ENSEMBLE; De par notre ouverture à l'autre, nos sourires et notre chaleur humaine nous pourront faire fondre les plus gros glaciers de l'ignorance et de l'individualisme frigorifiant!!! La fonte des glaciers s'approchent!!! Sinon..pingouin un jour, pingouin toujours...

lundi 3 janvier 2011

Pensée du moment- Thinking outloud

Mon cerveau balbutie parfois, même souvent, en langue seconde. En voici donc un extrait fragmenter sur la notion de sauveur;  
I was trying to woke up others, until I realize I was the only one asleep!! Meaning, life can be a dead end if you try to solve others dilemma…A no way out to a never ending story!! ( J'ai essayé de réveillé les autres, jusqu'à ce que je me rends compte que j'étais le seul à dormir! Dans le sens que la vie peut être une impasse si vous essayez de résoudre le dilemme d'autres ... Le sens unique d' une histoire sans fin! )

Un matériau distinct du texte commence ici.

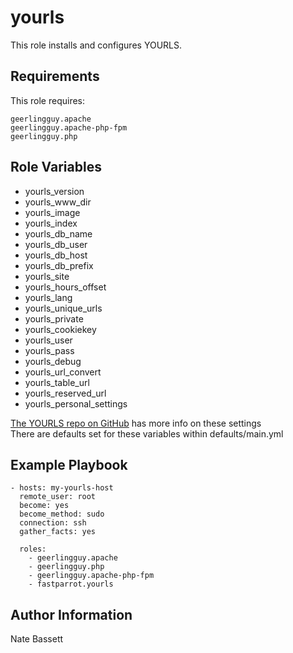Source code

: yourls
=========
This role installs and configures YOURLS.


Requirements
------------
This role requires:

	geerlingguy.apache
	geerlingguy.apache-php-fpm
	geerlingguy.php

Role Variables
--------------
* yourls_version
* yourls_www_dir
* yourls_image
* yourls_index
* yourls_db_name
* yourls_db_user
* yourls_db_host
* yourls_db_prefix
* yourls_site
* yourls_hours_offset
* yourls_lang
* yourls_unique_urls
* yourls_private
* yourls_cookiekey
* yourls_user
* yourls_pass
* yourls_debug
* yourls_url_convert
* yourls_table_url
* yourls_reserved_url
* yourls_personal_settings

[The YOURLS repo on GitHub](https://github.com/YOURLS/YOURLS/blob/master/user/config-sample.php) has more info on these settings    
There are defaults set for these variables within defaults/main.yml

Example Playbook
----------------

    - hosts: my-yourls-host
      remote_user: root
      become: yes
      become_method: sudo
      connection: ssh
      gather_facts: yes

      roles:
        - geerlingguy.apache
        - geerlingguy.php
        - geerlingguy.apache-php-fpm
        - fastparrot.yourls

Author Information
------------------

Nate Bassett
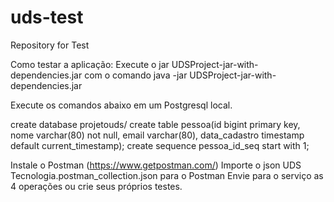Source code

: # uds-test
Repository for Test

Como testar a aplicação:
Execute o jar UDSProject-jar-with-dependencies.jar	com o comando 
java -jar UDSProject-jar-with-dependencies.jar

Execute os comandos abaixo em um Postgresql local.

create database projetouds/
create table pessoa(id bigint primary key, nome varchar(80) not null, email varchar(80), data_cadastro timestamp default current_timestamp);
create sequence pessoa_id_seq start with 1;

Instale o Postman (https://www.getpostman.com/)
Importe o json UDS Tecnologia.postman_collection.json para o Postman
Envie para o serviço as 4 operações ou crie seus próprios testes.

Dans cette même ligne de pensée et après mûres réflexions, je réalise que nous, les blancs,par notre obsession du plus, toujours plus, ( sous l'anonymat de la peur du vide!) avons créer le gouffre du non-retour.

Une société  emballé par des petits moments de "sous-vide" baignant dans l'illusion de la séparation, et soumise aux règles du temps psychologique ne peux répondre à ce malaise que par la maladie mentale et/ou autres formes de dépendances . À mon humble avis, seul un retour véritables au sacré et aux "vrais valeurs humaines" nous permettra de rééquilibrer le tout. Sinon, de dire, toutes les missions humanitaires, les grands projets ne seront que poudre aux yeux. Encore une fois, mon âme "nomadique" répond à sa façon!